DIRECTIONS FOR THIS TASK:
Below are records; report how many of their lines contain the word "plano", giving only the number.

THE INPUT:
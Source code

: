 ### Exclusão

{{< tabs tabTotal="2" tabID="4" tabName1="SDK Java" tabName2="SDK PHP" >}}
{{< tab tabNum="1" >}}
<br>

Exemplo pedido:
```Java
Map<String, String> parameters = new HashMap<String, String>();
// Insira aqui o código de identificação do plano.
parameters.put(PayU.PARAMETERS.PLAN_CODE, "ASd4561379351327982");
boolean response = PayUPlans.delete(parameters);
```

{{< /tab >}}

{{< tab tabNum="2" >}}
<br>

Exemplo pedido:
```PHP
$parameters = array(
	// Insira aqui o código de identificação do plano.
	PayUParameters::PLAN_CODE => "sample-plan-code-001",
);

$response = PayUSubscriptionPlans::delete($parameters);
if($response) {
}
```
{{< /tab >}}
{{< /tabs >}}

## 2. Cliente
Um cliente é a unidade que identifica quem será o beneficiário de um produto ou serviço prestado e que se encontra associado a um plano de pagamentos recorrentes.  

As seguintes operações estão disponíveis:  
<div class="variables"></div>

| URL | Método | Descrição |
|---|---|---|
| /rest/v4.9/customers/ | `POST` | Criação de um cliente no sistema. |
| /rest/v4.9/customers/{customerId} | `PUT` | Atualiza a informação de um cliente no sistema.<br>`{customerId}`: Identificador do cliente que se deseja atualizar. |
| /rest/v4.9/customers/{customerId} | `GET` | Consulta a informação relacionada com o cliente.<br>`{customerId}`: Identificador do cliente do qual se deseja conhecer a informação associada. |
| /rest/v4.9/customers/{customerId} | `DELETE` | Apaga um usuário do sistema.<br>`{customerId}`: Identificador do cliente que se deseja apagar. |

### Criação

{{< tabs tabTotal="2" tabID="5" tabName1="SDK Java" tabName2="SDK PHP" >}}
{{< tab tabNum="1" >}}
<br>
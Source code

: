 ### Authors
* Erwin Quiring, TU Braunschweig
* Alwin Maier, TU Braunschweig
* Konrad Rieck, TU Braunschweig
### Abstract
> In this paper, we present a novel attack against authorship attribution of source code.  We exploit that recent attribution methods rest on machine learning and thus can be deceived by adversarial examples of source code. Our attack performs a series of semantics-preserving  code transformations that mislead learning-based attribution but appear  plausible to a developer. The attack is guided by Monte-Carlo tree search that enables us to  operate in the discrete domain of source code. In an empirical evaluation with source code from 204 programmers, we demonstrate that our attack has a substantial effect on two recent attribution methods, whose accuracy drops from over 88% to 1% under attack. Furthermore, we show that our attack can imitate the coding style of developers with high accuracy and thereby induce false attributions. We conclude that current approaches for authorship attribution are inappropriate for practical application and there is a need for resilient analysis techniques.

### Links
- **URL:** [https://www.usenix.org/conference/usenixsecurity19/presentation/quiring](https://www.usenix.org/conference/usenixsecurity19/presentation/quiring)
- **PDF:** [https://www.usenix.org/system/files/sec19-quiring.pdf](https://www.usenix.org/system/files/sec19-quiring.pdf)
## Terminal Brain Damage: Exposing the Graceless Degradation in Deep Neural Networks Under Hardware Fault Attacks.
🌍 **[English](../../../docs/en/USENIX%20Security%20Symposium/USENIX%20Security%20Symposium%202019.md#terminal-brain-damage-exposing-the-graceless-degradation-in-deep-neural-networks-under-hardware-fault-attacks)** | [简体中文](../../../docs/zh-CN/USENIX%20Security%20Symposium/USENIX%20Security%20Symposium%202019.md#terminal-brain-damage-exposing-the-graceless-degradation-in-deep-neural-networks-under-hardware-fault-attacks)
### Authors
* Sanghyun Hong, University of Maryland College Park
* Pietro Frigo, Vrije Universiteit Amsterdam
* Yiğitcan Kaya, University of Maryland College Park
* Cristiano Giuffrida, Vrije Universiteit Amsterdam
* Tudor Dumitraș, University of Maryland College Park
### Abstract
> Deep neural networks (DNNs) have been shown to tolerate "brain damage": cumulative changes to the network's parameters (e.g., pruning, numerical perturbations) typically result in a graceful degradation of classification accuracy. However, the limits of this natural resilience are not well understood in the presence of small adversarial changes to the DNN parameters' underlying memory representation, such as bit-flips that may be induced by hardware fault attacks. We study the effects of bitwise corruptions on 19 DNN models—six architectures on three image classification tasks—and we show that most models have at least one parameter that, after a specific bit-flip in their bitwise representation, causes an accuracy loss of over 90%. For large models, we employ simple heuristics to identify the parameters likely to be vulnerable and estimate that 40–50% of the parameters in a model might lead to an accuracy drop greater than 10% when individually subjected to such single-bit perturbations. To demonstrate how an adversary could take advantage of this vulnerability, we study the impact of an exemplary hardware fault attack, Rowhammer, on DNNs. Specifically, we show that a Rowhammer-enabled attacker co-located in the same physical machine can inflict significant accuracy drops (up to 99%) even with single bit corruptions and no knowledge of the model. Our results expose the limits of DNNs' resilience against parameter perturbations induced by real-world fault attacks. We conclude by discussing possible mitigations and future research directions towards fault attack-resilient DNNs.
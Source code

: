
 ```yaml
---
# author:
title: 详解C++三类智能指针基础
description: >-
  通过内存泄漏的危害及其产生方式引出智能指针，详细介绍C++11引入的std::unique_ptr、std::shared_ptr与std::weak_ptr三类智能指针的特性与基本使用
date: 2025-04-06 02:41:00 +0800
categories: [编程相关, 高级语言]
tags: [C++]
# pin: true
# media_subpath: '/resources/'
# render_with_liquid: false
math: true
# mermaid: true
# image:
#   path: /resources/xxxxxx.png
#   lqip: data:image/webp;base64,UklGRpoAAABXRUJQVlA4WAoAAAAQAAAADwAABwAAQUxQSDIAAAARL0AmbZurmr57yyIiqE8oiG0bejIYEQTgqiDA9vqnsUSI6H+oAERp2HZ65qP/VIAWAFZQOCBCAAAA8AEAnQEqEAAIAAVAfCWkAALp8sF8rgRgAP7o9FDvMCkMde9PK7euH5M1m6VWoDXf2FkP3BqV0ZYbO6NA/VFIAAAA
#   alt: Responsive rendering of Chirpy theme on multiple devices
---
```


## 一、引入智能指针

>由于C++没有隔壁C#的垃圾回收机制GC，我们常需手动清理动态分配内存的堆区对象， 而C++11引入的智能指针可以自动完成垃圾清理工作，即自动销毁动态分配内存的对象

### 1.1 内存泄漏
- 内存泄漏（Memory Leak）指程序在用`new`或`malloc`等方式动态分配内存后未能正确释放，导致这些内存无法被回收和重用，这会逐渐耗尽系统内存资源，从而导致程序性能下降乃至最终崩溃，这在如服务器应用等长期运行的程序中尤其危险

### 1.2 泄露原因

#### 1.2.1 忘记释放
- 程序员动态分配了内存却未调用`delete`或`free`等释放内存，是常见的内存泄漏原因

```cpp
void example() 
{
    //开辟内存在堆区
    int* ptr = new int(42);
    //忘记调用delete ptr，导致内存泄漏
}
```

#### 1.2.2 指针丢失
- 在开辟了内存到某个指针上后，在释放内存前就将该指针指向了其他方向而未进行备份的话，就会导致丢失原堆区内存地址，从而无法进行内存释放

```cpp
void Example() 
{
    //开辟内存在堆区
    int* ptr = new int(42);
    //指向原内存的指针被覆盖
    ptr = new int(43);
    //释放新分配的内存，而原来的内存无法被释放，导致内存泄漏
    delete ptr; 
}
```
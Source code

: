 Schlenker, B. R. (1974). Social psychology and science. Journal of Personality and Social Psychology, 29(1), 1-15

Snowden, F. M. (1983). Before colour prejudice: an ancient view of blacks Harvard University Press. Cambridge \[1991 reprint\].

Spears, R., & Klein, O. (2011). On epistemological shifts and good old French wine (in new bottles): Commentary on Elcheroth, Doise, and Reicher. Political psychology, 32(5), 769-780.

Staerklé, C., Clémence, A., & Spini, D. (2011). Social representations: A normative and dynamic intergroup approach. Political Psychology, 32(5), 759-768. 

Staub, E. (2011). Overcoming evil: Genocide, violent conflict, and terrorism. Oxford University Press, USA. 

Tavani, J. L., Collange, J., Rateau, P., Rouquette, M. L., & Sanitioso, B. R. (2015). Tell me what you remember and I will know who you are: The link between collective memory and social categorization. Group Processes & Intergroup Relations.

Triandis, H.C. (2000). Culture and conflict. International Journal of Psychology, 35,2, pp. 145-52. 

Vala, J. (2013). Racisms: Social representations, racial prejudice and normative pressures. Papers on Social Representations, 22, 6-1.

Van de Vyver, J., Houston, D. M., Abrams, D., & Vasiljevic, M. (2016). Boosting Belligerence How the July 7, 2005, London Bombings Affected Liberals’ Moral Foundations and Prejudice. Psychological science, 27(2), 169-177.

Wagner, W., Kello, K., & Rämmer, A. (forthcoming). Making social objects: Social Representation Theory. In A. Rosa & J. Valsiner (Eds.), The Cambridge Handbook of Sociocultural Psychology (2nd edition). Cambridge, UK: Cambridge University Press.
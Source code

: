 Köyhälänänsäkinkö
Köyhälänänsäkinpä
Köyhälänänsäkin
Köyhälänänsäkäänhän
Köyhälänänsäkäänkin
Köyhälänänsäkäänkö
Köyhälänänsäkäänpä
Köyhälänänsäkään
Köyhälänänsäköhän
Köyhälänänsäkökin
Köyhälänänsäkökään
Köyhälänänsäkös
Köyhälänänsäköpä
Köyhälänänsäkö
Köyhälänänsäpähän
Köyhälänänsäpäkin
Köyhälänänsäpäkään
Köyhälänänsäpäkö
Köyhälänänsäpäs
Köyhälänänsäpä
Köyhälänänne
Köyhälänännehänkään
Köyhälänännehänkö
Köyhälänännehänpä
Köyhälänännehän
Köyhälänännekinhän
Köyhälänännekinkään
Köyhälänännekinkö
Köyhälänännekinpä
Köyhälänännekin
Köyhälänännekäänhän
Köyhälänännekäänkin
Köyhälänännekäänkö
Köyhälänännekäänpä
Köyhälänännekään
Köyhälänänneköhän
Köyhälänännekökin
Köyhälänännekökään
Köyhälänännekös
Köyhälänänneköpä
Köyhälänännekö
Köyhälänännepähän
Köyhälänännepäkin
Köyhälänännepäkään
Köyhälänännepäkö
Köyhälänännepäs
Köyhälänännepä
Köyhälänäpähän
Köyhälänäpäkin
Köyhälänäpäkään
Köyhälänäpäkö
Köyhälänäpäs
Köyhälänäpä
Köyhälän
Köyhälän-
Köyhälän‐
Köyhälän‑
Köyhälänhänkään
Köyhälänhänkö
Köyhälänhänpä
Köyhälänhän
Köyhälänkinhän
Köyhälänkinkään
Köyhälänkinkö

YOUR SOLUTION:
3